**About this exercise:** Where the line containing "image URL properties." appears, end the copy there, keeping that line; start from the first line of the entries, copy exactly, and omit pictures.

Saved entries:
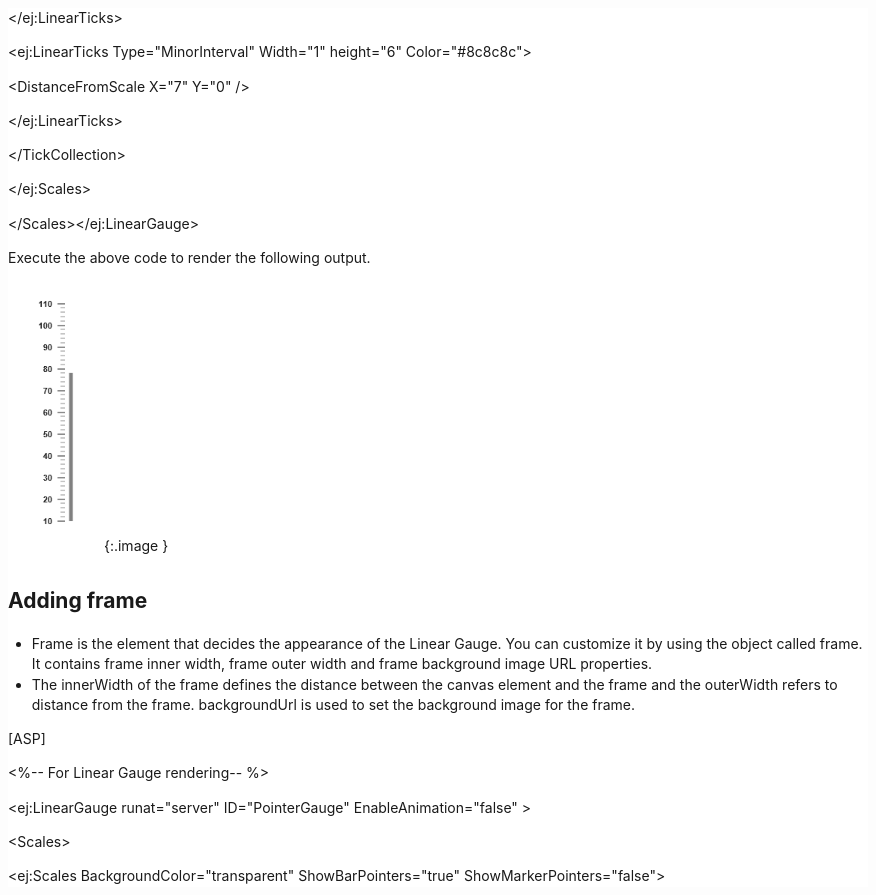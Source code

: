 &lt;/ej:LinearTicks&gt;

&lt;ej:LinearTicks Type="MinorInterval" Width="1" height="6" Color="#8c8c8c"&gt;

&lt;DistanceFromScale X="7" Y="0" /&gt;

&lt;/ej:LinearTicks&gt;

&lt;/TickCollection&gt;

&lt;/ej:Scales&gt;

&lt;/Scales&gt;&lt;/ej:LinearGauge&gt;



Execute the above code to render the following output.



![](Basic-Settings_images/Basic-Settings_img1.png)
{:.image }


## Adding frame

* Frame is the element that decides the appearance of the Linear Gauge. You can customize it by using the object called frame. It contains frame inner width, frame outer width and frame background image URL properties. 
* The innerWidth of the frame defines the distance between the canvas element and the frame and the outerWidth refers to distance from the frame. backgroundUrl is used to set the background image for the frame.



[ASP]



&lt;%-- For Linear Gauge rendering-- %&gt;

&lt;ej:LinearGauge runat="server" ID="PointerGauge" EnableAnimation="false" &gt;

&lt;Scales&gt;

&lt;ej:Scales  BackgroundColor="transparent" ShowBarPointers="true" ShowMarkerPointers="false"&gt;
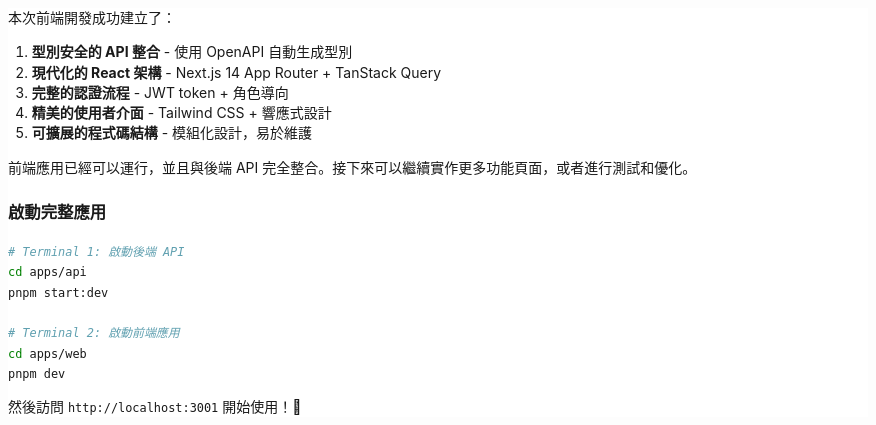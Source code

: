 本次前端開發成功建立了：

1. **型別安全的 API 整合** - 使用 OpenAPI 自動生成型別
2. **現代化的 React 架構** - Next.js 14 App Router + TanStack Query
3. **完整的認證流程** - JWT token + 角色導向
4. **精美的使用者介面** - Tailwind CSS + 響應式設計
5. **可擴展的程式碼結構** - 模組化設計，易於維護

前端應用已經可以運行，並且與後端 API 完全整合。接下來可以繼續實作更多功能頁面，或者進行測試和優化。

### 啟動完整應用

```bash
# Terminal 1: 啟動後端 API
cd apps/api
pnpm start:dev

# Terminal 2: 啟動前端應用
cd apps/web
pnpm dev
```

然後訪問 `http://localhost:3001` 開始使用！🚀
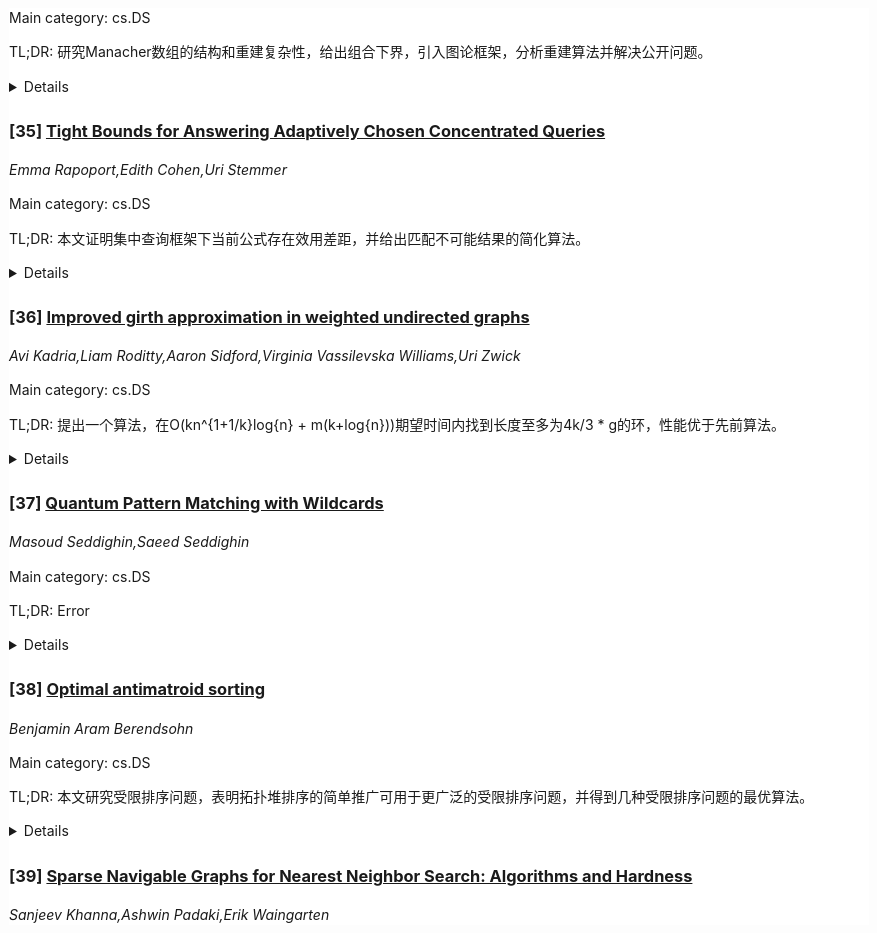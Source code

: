Main category: cs.DS

TL;DR: 研究Manacher数组的结构和重建复杂性，给出组合下界，引入图论框架，分析重建算法并解决公开问题。


<details><summary>Details</summary></details>


### [35] [Tight Bounds for Answering Adaptively Chosen Concentrated Queries](https://arxiv.org/abs/2507.13700)
*Emma Rapoport,Edith Cohen,Uri Stemmer*

Main category: cs.DS

TL;DR: 本文证明集中查询框架下当前公式存在效用差距，并给出匹配不可能结果的简化算法。


<details><summary>Details</summary></details>


### [36] [Improved girth approximation in weighted undirected graphs](https://arxiv.org/abs/2507.13869)
*Avi Kadria,Liam Roditty,Aaron Sidford,Virginia Vassilevska Williams,Uri Zwick*

Main category: cs.DS

TL;DR: 提出一个算法，在O(kn^{1+1/k}log{n} + m(k+log{n}))期望时间内找到长度至多为4k/3 * g的环，性能优于先前算法。


<details><summary>Details</summary></details>


### [37] [Quantum Pattern Matching with Wildcards](https://arxiv.org/abs/2507.13885)
*Masoud Seddighin,Saeed Seddighin*

Main category: cs.DS

TL;DR: Error


<details><summary>Details</summary></details>


### [38] [Optimal antimatroid sorting](https://arxiv.org/abs/2507.13994)
*Benjamin Aram Berendsohn*

Main category: cs.DS

TL;DR: 本文研究受限排序问题，表明拓扑堆排序的简单推广可用于更广泛的受限排序问题，并得到几种受限排序问题的最优算法。


<details><summary>Details</summary></details>


### [39] [Sparse Navigable Graphs for Nearest Neighbor Search: Algorithms and Hardness](https://arxiv.org/abs/2507.14060)
*Sanjeev Khanna,Ashwin Padaki,Erik Waingarten*
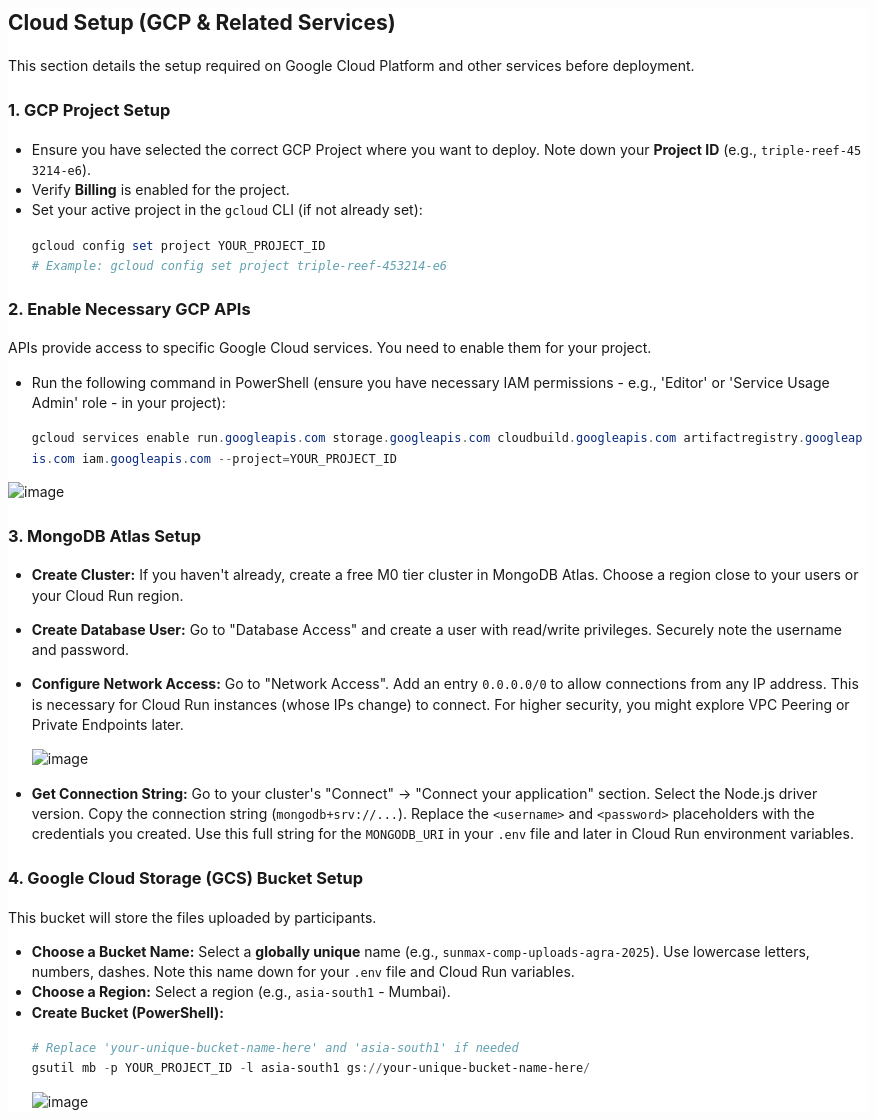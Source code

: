 
## Cloud Setup (GCP & Related Services)

This section details the setup required on Google Cloud Platform and other services before deployment.

### 1. GCP Project Setup

* Ensure you have selected the correct GCP Project where you want to deploy. Note down your **Project ID** (e.g., `triple-reef-453214-e6`).
* Verify **Billing** is enabled for the project.
* Set your active project in the `gcloud` CLI (if not already set):
    ```powershell
    gcloud config set project YOUR_PROJECT_ID
    # Example: gcloud config set project triple-reef-453214-e6
    ```

### 2. Enable Necessary GCP APIs

APIs provide access to specific Google Cloud services. You need to enable them for your project.

* Run the following command in PowerShell (ensure you have necessary IAM permissions - e.g., 'Editor' or 'Service Usage Admin' role - in your project):
    ```powershell
    gcloud services enable run.googleapis.com storage.googleapis.com cloudbuild.googleapis.com artifactregistry.googleapis.com iam.googleapis.com --project=YOUR_PROJECT_ID
    ```
![image](https://github.com/user-attachments/assets/a5ad19c0-8dc0-43eb-aeab-9370fa61c88a)

### 3. MongoDB Atlas Setup

* **Create Cluster:** If you haven't already, create a free M0 tier cluster in MongoDB Atlas. Choose a region close to your users or your Cloud Run region.
* **Create Database User:** Go to "Database Access" and create a user with read/write privileges. Securely note the username and password.
* **Configure Network Access:** Go to "Network Access". Add an entry `0.0.0.0/0` to allow connections from any IP address. This is necessary for Cloud Run instances (whose IPs change) to connect. For higher security, you might explore VPC Peering or Private Endpoints later.

  ![image](https://github.com/user-attachments/assets/a7ded06b-b02f-4d2d-9a7a-0f37107a69a7)

* **Get Connection String:** Go to your cluster's "Connect" -> "Connect your application" section. Select the Node.js driver version. Copy the connection string (`mongodb+srv://...`). Replace the `<username>` and `<password>` placeholders with the credentials you created. Use this full string for the `MONGODB_URI` in your `.env` file and later in Cloud Run environment variables.

### 4. Google Cloud Storage (GCS) Bucket Setup

This bucket will store the files uploaded by participants.

* **Choose a Bucket Name:** Select a **globally unique** name (e.g., `sunmax-comp-uploads-agra-2025`). Use lowercase letters, numbers, dashes. Note this name down for your `.env` file and Cloud Run variables.
* **Choose a Region:** Select a region (e.g., `asia-south1` - Mumbai).
* **Create Bucket (PowerShell):**
    ```powershell
    # Replace 'your-unique-bucket-name-here' and 'asia-south1' if needed
    gsutil mb -p YOUR_PROJECT_ID -l asia-south1 gs://your-unique-bucket-name-here/
    ```
    ![image](https://github.com/user-attachments/assets/2d5a29da-55fb-49e1-9f0a-ba2a6c5fa99c)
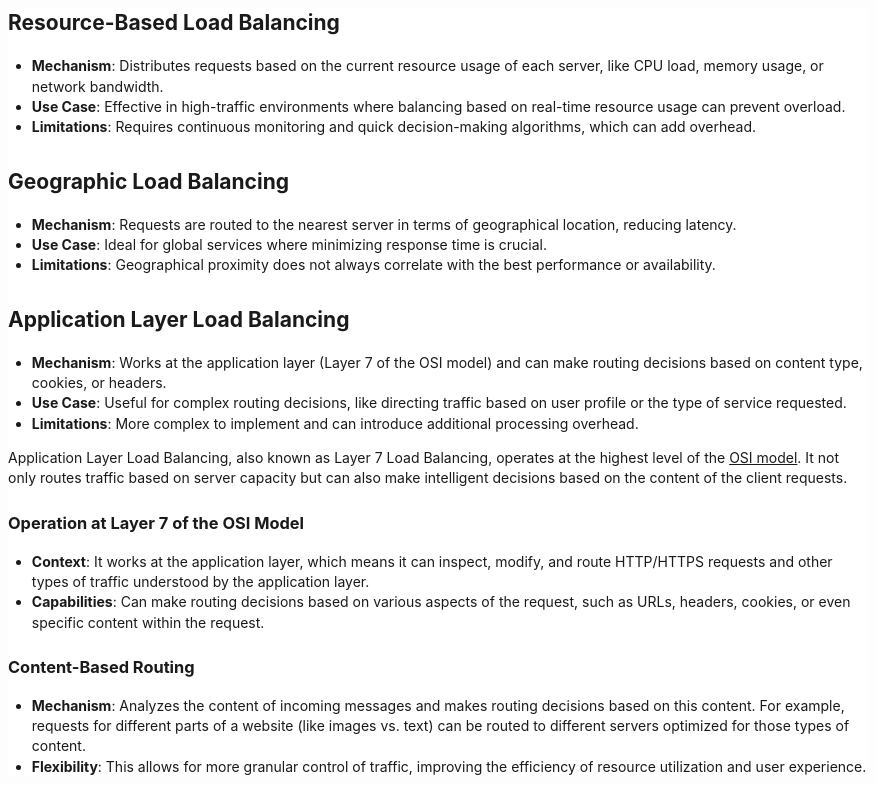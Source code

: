 ## Resource-Based Load Balancing

- **Mechanism**: Distributes requests based on the current resource usage of each server, like CPU load, memory usage,
  or network bandwidth.
- **Use Case**: Effective in high-traffic environments where balancing based on real-time resource usage can prevent
  overload.
- **Limitations**: Requires continuous monitoring and quick decision-making algorithms, which can add overhead.

## Geographic Load Balancing

- **Mechanism**: Requests are routed to the nearest server in terms of geographical location, reducing latency.
- **Use Case**: Ideal for global services where minimizing response time is crucial.
- **Limitations**: Geographical proximity does not always correlate with the best performance or availability.

## Application Layer Load Balancing

- **Mechanism**: Works at the application layer (Layer 7 of the OSI model) and can make routing decisions based on
  content type, cookies, or headers.
- **Use Case**: Useful for complex routing decisions, like directing traffic based on user profile or the type of
  service requested.
- **Limitations**: More complex to implement and can introduce additional processing overhead.

Application Layer Load Balancing, also known as Layer 7 Load Balancing, operates at the highest level of
the [OSI model](../network/osi-model#application-layer-layer-7). It not only routes traffic based on server capacity but can also make intelligent
decisions based on the content of the client requests.

### Operation at Layer 7 of the OSI Model

- **Context**: It works at the application layer, which means it can inspect, modify, and route HTTP/HTTPS requests and
  other types of traffic understood by the application layer.
- **Capabilities**: Can make routing decisions based on various aspects of the request, such as URLs, headers, cookies,
  or even specific content within the request.

### Content-Based Routing

- **Mechanism**: Analyzes the content of incoming messages and makes routing decisions based on this content. For
  example, requests for different parts of a website (like images vs. text) can be routed to different servers optimized
  for those types of content.
- **Flexibility**: This allows for more granular control of traffic, improving the efficiency of resource utilization
  and user experience.
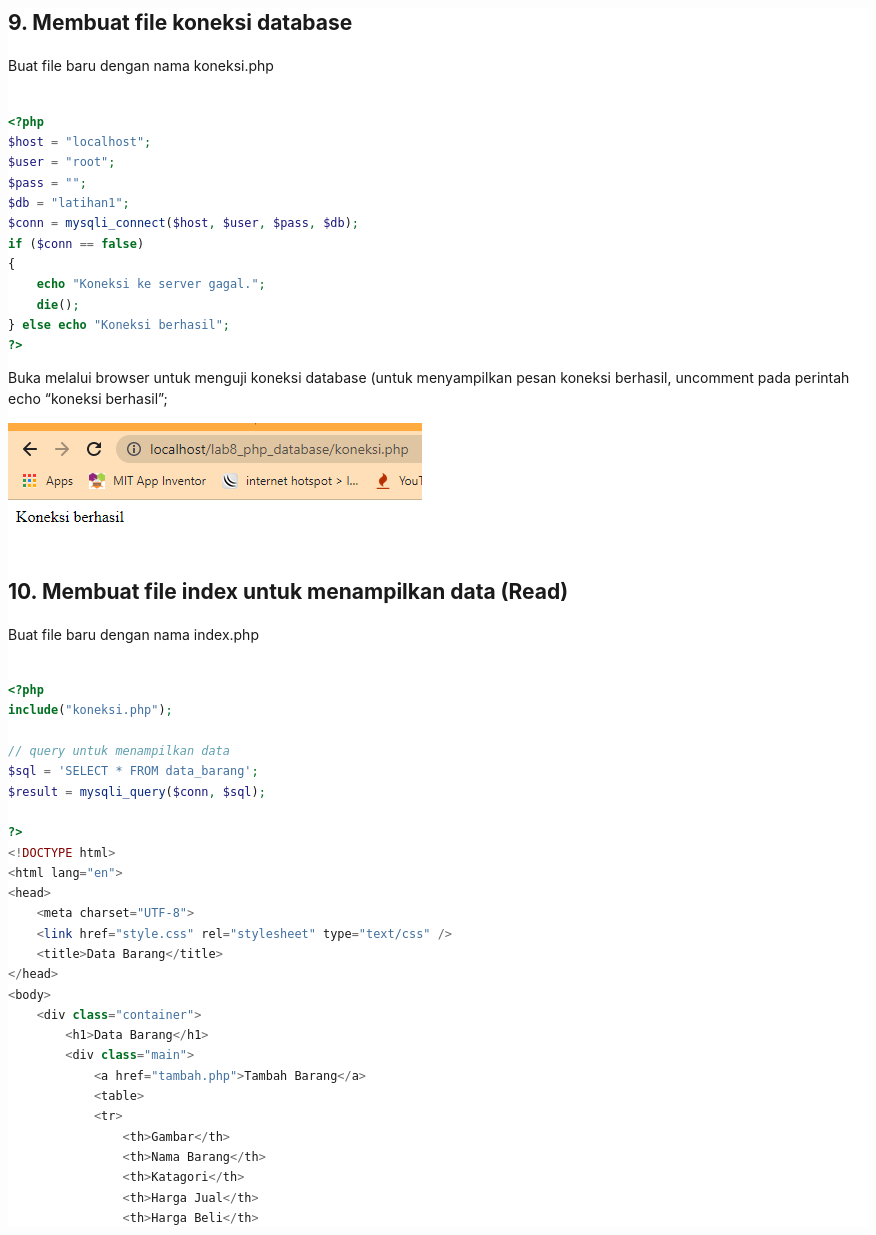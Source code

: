 ## 9. Membuat file koneksi database
Buat file baru dengan nama koneksi.php

```php

<?php
$host = "localhost";
$user = "root";
$pass = "";
$db = "latihan1";
$conn = mysqli_connect($host, $user, $pass, $db);
if ($conn == false)
{
    echo "Koneksi ke server gagal.";
    die();
} else echo "Koneksi berhasil";
?>

```

Buka melalui browser untuk menguji koneksi database (untuk menyampilkan pesan
koneksi berhasil, uncomment pada perintah echo “koneksi berhasil”;

![koneksi](screenshot/koneksi.png)

## 10. Membuat file index untuk menampilkan data (Read)
Buat file baru dengan nama index.php

```php

<?php
include("koneksi.php");

// query untuk menampilkan data
$sql = 'SELECT * FROM data_barang';
$result = mysqli_query($conn, $sql);

?>
<!DOCTYPE html>
<html lang="en">
<head>
    <meta charset="UTF-8">
    <link href="style.css" rel="stylesheet" type="text/css" />
    <title>Data Barang</title>
</head>
<body>
    <div class="container">
        <h1>Data Barang</h1>
        <div class="main">
            <a href="tambah.php">Tambah Barang</a>
            <table>
            <tr>
                <th>Gambar</th>
                <th>Nama Barang</th>
                <th>Katagori</th>
                <th>Harga Jual</th>
                <th>Harga Beli</th>
```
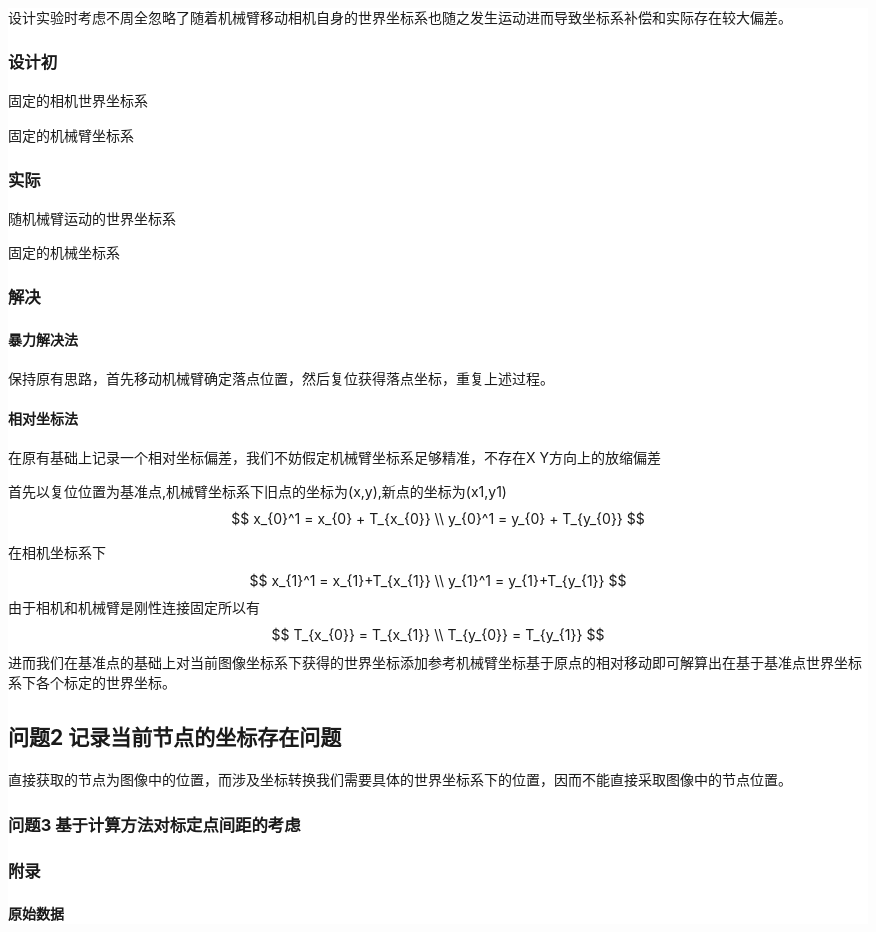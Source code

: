 设计实验时考虑不周全忽略了随着机械臂移动相机自身的世界坐标系也随之发生运动进而导致坐标系补偿和实际存在较大偏差。

### 设计初

固定的相机世界坐标系

固定的机械臂坐标系

### 实际

随机械臂运动的世界坐标系

固定的机械坐标系

### 解决

#### 暴力解决法

保持原有思路，首先移动机械臂确定落点位置，然后复位获得落点坐标，重复上述过程。

#### 相对坐标法

在原有基础上记录一个相对坐标偏差，我们不妨假定机械臂坐标系足够精准，不存在X Y方向上的放缩偏差

首先以复位位置为基准点,机械臂坐标系下旧点的坐标为(x,y),新点的坐标为(x1,y1)
$$
x_{0}^1 = x_{0} + T_{x_{0}} \\
y_{0}^1 = y_{0} + T_{y_{0}}
$$

在相机坐标系下
$$
x_{1}^1 = x_{1}+T_{x_{1}} \\
y_{1}^1 = y_{1}+T_{y_{1}}
$$
由于相机和机械臂是刚性连接固定所以有
$$
T_{x_{0}} = T_{x_{1}}	\\
T_{y_{0}} = T_{y_{1}}
$$
进而我们在基准点的基础上对当前图像坐标系下获得的世界坐标添加参考机械臂坐标基于原点的相对移动即可解算出在基于基准点世界坐标系下各个标定的世界坐标。

## 问题2 记录当前节点的坐标存在问题

直接获取的节点为图像中的位置，而涉及坐标转换我们需要具体的世界坐标系下的位置，因而不能直接采取图像中的节点位置。

### 问题3 基于计算方法对标定点间距的考虑





### 附录

#### 原始数据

**Written response:**
Source code

: &lt;/ej:LinearTicks&gt;

&lt;ej:LinearTicks Type="MinorInterval" Width="1" height="6" Color="#8c8c8c"&gt;

&lt;DistanceFromScale X="7" Y="0" /&gt;

&lt;/ej:LinearTicks&gt;

&lt;/TickCollection&gt;

&lt;/ej:Scales&gt;

&lt;/Scales&gt;&lt;/ej:LinearGauge&gt;



Execute the above code to render the following output.



![](Basic-Settings_images/Basic-Settings_img1.png)
{:.image }


## Adding frame

* Frame is the element that decides the appearance of the Linear Gauge. You can customize it by using the object called frame. It contains frame inner width, frame outer width and frame background image URL properties. 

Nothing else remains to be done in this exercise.